● **What the exercise asks**
Below are some entries. Copy each line that holds the string "TasksFragment".

[Data for this task]

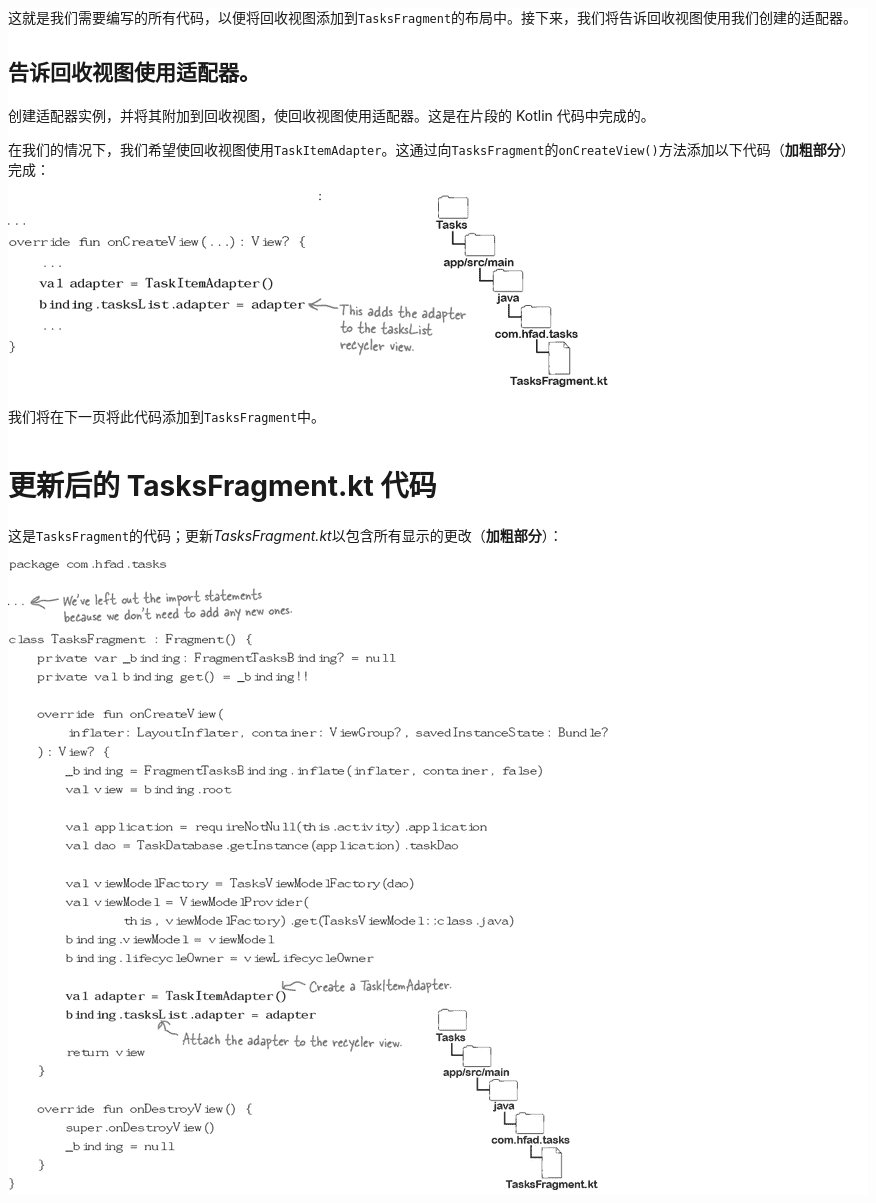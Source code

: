 这就是我们需要编写的所有代码，以便将回收视图添加到`TasksFragment`的布局中。接下来，我们将告诉回收视图使用我们创建的适配器。

## 告诉回收视图使用适配器。

创建适配器实例，并将其附加到回收视图，使回收视图使用适配器。这是在片段的 Kotlin 代码中完成的。

在我们的情况下，我们希望使回收视图使用`TaskItemAdapter`。这通过向`TasksFragment`的`onCreateView()`方法添加以下代码（**加粗部分**）完成：

![image](img/f0636-03.png)

我们将在下一页将此代码添加到`TasksFragment`中。

# 更新后的 TasksFragment.kt 代码

这是`TasksFragment`的代码；更新*TasksFragment.kt*以包含所有显示的更改（**加粗部分**）：

![image](img/f0637-02.png)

[/Data for this task]

● **Task solution**
: 这就是我们需要编写的所有代码，以便将回收视图添加到`TasksFragment`的布局中。接下来，我们将告诉回收视图使用我们创建的适配器。
在我们的情况下，我们希望使回收视图使用`TaskItemAdapter`。这通过向`TasksFragment`的`onCreateView()`方法添加以下代码（**加粗部分**）完成：
我们将在下一页将此代码添加到`TasksFragment`中。
# 更新后的 TasksFragment.kt 代码
这是`TasksFragment`的代码；更新*TasksFragment.kt*以包含所有显示的更改（**加粗部分**）：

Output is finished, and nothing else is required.